Meet The Members Europe – Corporate Finance and Business Valuation in the Netherlands

Perhaps you are considering expanding your business in the Netherlands. Or you might have a business in The Netherlands that you’re considering selling. Or you want to restructure your group. One of the first questions that might pop into your mind is, what is the value of this business? And what does the process of acquiring or selling a business look like? That is the moment you need a business valuator and corporate finance adviser.

First of all, there is no such thing as a uniform value of a business. The value fully depends on the viewer and his or her possibilities with the business. The value differs depending on the chosen view. For example stand-alone, or taking into account any synergy advantages; going concern or on a liquidation basis; as is, or after the envisaged enhancement. The value of a company differs depending on the chosen view. But after the correct view has been chosen by you and your business valuator, the outcome of the valuation is of a high added value to you. It is starting point for negotiations between you and the counterpart. Because remember value is not the same as price. The difference? Price is what you pay, value is what you get.

A business valuation can also be very useful in a case where there is no such thing as an active market. Hence there are no independent negotiations. This situation occurs, for example, when a business is sold within a group or when a business is transferred within the family. Such a transaction might have a tax impact if conducted against an incorrect value. A valuation report is indispensable in such a situation.

After the business valuator has made the calculations and you are satisfied with the results, it is time for the next phase. You want to buy or sell the business. But do you get in touch with the counterpart? This might be easier if you are in the market for buying a business, but more difficult if you want to sell your business. Where do you find any potential buyers? That is where the network and experience of a corporate finance adviser become relevant. Such an adviser knows the market, but also who is in the market for buying or selling a business. Together with your adviser, you can decide to approach potential counterparts directly or by using a marketplace for business. However, if you are in the market for selling your business, an information memorandum is indispensable. Your adviser can draft such a document, which is basically a brochure with the highlights of your business.

“There is no such thing as a uniform value of a business.”

The next step is the negotiations between buyer and seller.
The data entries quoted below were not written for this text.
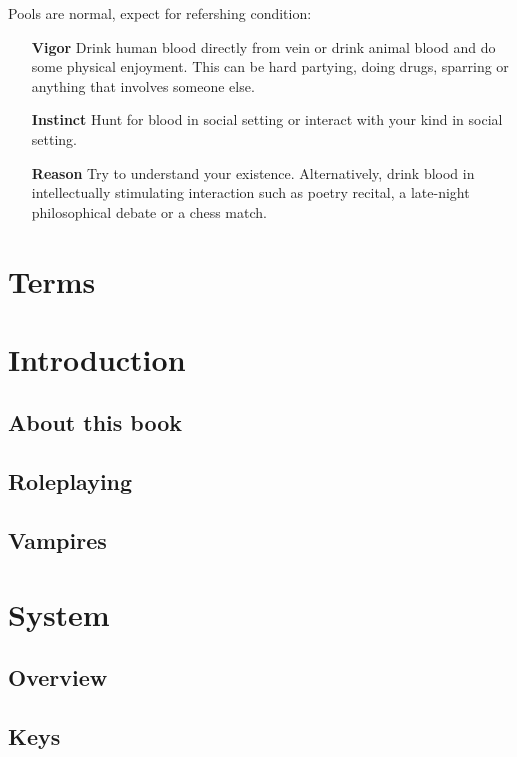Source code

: \documentclass[a4paper, 12pt, finnish]{article}
\begin{document}
{\cols{
\VampiricKey{}
}

\pagebreak
Pools are normal, expect for refershing condition:

\begin{itemize}
\item[\textbf{Vigor}] Drink human blood directly from vein or drink animal blood and do some physical enjoyment. This can be hard partying, doing drugs, sparring or anything that involves someone else.
\item[\textbf{Instinct}] Hunt for blood in social setting or interact with your kind in social setting.
\item[\textbf{Reason}] Try to understand your existence. Alternatively, drink blood in intellectually stimulating interaction such as poetry recital, a late-night philosophical debate or a chess match.
\end{itemize}
}

\tableofcontents
\pagebreak

\section{Terms}\label{sec:terms}
\section{Introduction}\label{sec:introduction}
	\subsection{About this book}\label{ssec:about}
		
	\subsection{Roleplaying}\label{ssec:roleplaying}
		
	\subsection{Vampires}\label{ssec:vampires}
		
\section{System}\label{sec:System}
	\subsection{Overview}\label{ssec:overview}
		
	\subsection{Keys}\label{ssec:keys}
		
\end{document}

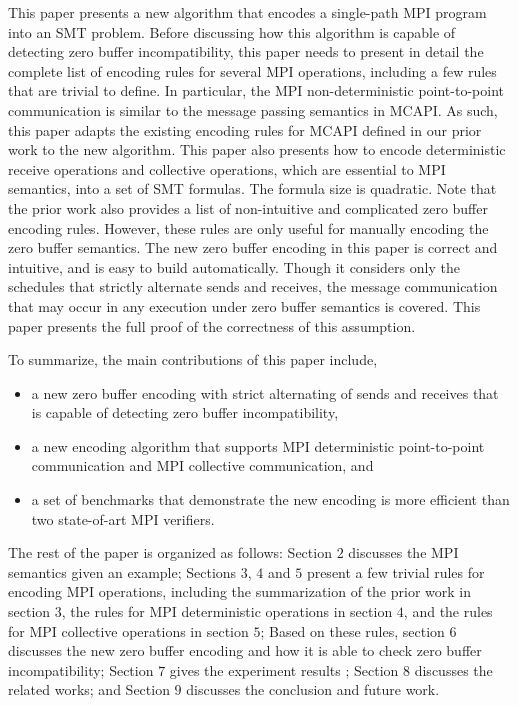 This paper presents a new algorithm that encodes a single-path MPI program into an SMT problem. 
Before discussing how this algorithm is capable of detecting zero buffer incompatibility, this paper needs to present in detail the complete list of encoding rules for several MPI operations, including a few rules that are trivial to define.  In particular, the MPI non-deterministic point-to-point communication is similar to the message passing semantics in MCAPI. As such, this paper adapts the existing encoding rules for MCAPI defined in our prior work \cite{DBLP:conf/kbse/HuangMM13} to the new algorithm. This paper also presents how to encode deterministic receive operations and collective operations, which are essential to MPI semantics, into a set of SMT formulas. The formula size is quadratic. Note that the prior work \cite{DBLP:conf/kbse/HuangMM13} also provides a list of non-intuitive and complicated zero buffer encoding rules. However, these rules are only useful for manually encoding the zero buffer semantics. The new zero buffer encoding in this paper is correct and intuitive, and is easy to build automatically. Though it considers only the schedules that strictly alternate sends and receives, the message communication that may occur in any execution under zero buffer semantics is covered. This paper presents the full proof of the correctness of this assumption.

To summarize, the main contributions of this paper include,
\begin{itemize}
\item a new zero buffer encoding with strict alternating of sends and receives that is capable of detecting zero buffer incompatibility, 
\item a new encoding algorithm that supports MPI deterministic point-to-point communication and MPI collective communication, and
\item a set of benchmarks that demonstrate the new encoding is more efficient than two state-of-art MPI verifiers.
\end{itemize}

The rest of the paper is organized as follows: Section $2$ discusses the MPI semantics given an example; Sections $3$, $4$ and $5$ present a few trivial rules for encoding MPI operations, including the summarization of the prior work \cite{DBLP:conf/kbse/HuangMM13} in section $3$, the rules for MPI deterministic operations in section $4$, and the rules for MPI collective operations in section $5$; Based on these rules, section $6$ discusses the new zero buffer encoding and how it is able to check zero buffer incompatibility; Section $7$ gives the experiment results ; Section $8$ discusses the related works; and Section $9$ discusses the conclusion and future work.

\examplefigone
Negotiations can be done in a meeting, but more often they are done in writing. A potential buyer shall possibly demand a period of exclusivity to perform due diligence. Exclusivity is agreed in a letter of intent. Such a letter sets out the main terms of the agreed transaction, but often under the condition of a positive outcome of a due diligence process and drawing sufficient finances to acquire a business. This approach is recommended if you are on the buyer’s side. However, this approach is less profitable for the seller. The seller has less advantage of a period of exclusivity since the seller is not allowed to negotiate with any other parties allowing the potential buyer to renegotiate the price. An alternative to a process of exclusivity is the controlled auction. During such an auction, multiple potential buyers are allowed to perform a due diligence process after which they must file a final bid.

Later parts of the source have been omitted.